Less we forget, when I was growing up, the Super Bowl meant an NFC team blowing out its AFC opponent, with the game usually over by halftime.
I grew up in the era of the 49ers and Cowboys dynasties that were far superior than the rest of the field. I grew up with the Broncos and Bills dominating the AFC only to get blown out of almost every Super Bowl they played in.
From 1980-1997, only 3 Super Bowls were decided by less than 10 points.
Of course every Steelers' fan will regard this Super Bowl as the best ever, but in the name of Terry Bradshaw are they forgetting 1979 and Super Bowl XIII? A 35-31 victory by the Steelers against a more formidable, more hated opponent-the Dallas Cowboys.
Yes, you can very easily argue that this year's Super Bowl may have been the greatest fourth quarter in the game's history, but for 3+ quarters, we really didn't miss much.
A first quarter that saw the Steelers run 19 plays to the Cardinals' 5. And yes, James Harrison's Pick 6 was incredible. But of course many will argue he was down before reaching the end zone or there was an illegal block on his return.
That Pick 6 was pretty much a 14 point swing which seemed to deflate any hope Arizona had to win the game. And with Arizona unable to do anything with the opening possession of the 2nd half, NBC cringed as I'm sure many viewers were already changing the channel are leaving their Super Bowl parties.
In fact, only 3 points were scored in the entire third period.
And then Larry Fitzgerald and the fourth quarter happened. And Ben Roethlisberger did his best Joe Montana impersonation and put together one of the greatest clutch drives in Super Bowl history.
Again, this was the best defense in the NFL going against a 9 win team. A team that limped into the post season. A team many thought didn't even deserve to be in the playoffs.
It was the Pittsburgh Steelers, rich in history and winning, against...the Arizona Cardinals, the red headed step child of the NFL.
The Patriots, Jets, Bears, Cowboys and Buccaneers each had at least 9 wins but failed to make the playoffs.
The Cardinals gave up 56 points to the Jets, 48 to the Eagles, and 47 to the Patriots. That's 151 points allowed in just 3 games.
The Pittsburgh Steelers gave up 223 in 16 games!
When it comes to great Super Bowls, yeah, this one makes the list, but how soon we forget.
In recent memory:
Last year's Giants/Patriots. 19-0 on the line and Eli Manning's scramble and pass/David Tyree's improbable catch-the best play in Super Bowl history.
How about any of New England's three Super Bowl wins?-All decided by 3 points.
Kurt Warner's only Super Bowl ring-2000 victory over Tennessee with the Titans falling one yard short on the final play!
1998-Broncos/Packers-one for the ages as two of the best quarterbacks of the era duke it out with Elway finally winning the big one. And who could ever forget his run on third down and making like a helicopter spinning for the first down.

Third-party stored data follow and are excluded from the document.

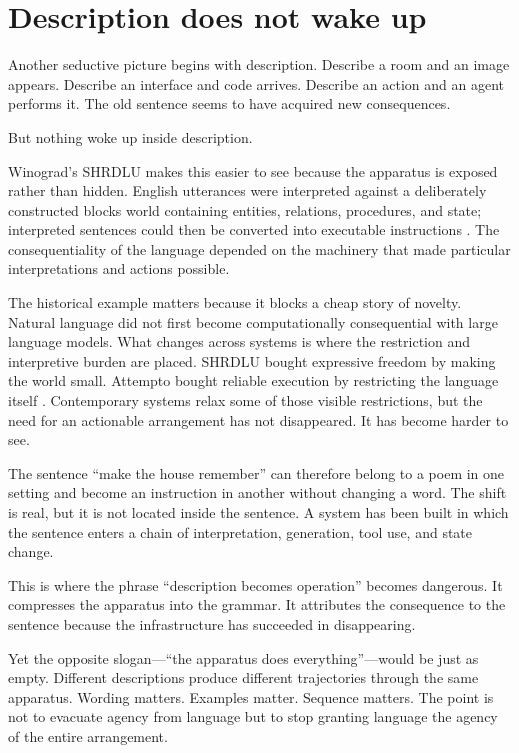 \documentclass[11pt]{article}
\begin{document}
\section{Description does not wake up}

Another seductive picture begins with description. Describe a room and an image appears. Describe an interface and code arrives. Describe an action and an agent performs it. The old sentence seems to have acquired new consequences.

But nothing woke up inside description.

Winograd's SHRDLU makes this easier to see because the apparatus is exposed rather than hidden. English utterances were interpreted against a deliberately constructed blocks world containing entities, relations, procedures, and state; interpreted sentences could then be converted into executable instructions \parencite{winograd1973procedural}. The consequentiality of the language depended on the machinery that made particular interpretations and actions possible.

The historical example matters because it blocks a cheap story of novelty. Natural language did not first become computationally consequential with large language models. What changes across systems is where the restriction and interpretive burden are placed. SHRDLU bought expressive freedom by making the world small. Attempto bought reliable execution by restricting the language itself \parencite{fuchs1996ace}. Contemporary systems relax some of those visible restrictions, but the need for an actionable arrangement has not disappeared. It has become harder to see.

The sentence ``make the house remember'' can therefore belong to a poem in one setting and become an instruction in another without changing a word. The shift is real, but it is not located inside the sentence. A system has been built in which the sentence enters a chain of interpretation, generation, tool use, and state change.

This is where the phrase ``description becomes operation'' becomes dangerous. It compresses the apparatus into the grammar. It attributes the consequence to the sentence because the infrastructure has succeeded in disappearing.

Yet the opposite slogan---``the apparatus does everything''---would be just as empty. Different descriptions produce different trajectories through the same apparatus. Wording matters. Examples matter. Sequence matters. The point is not to evacuate agency from language but to stop granting language the agency of the entire arrangement.
\end{document}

1991-Giants/Bills (maybe my personal favorite)-Backup QB Jeff Hostetler leading the G-Men to an improbable victory and the game ending with Scott Norwood's missed field goal which denied Jim Kelly, Thurman Thomas, Bruce Smith, Andre Reed and Co. their one sure shot of a ring.
1989-Bengals/49ers II-Joe Montanta to John Taylor with 34 seconds capping a 92 yard game winning drive.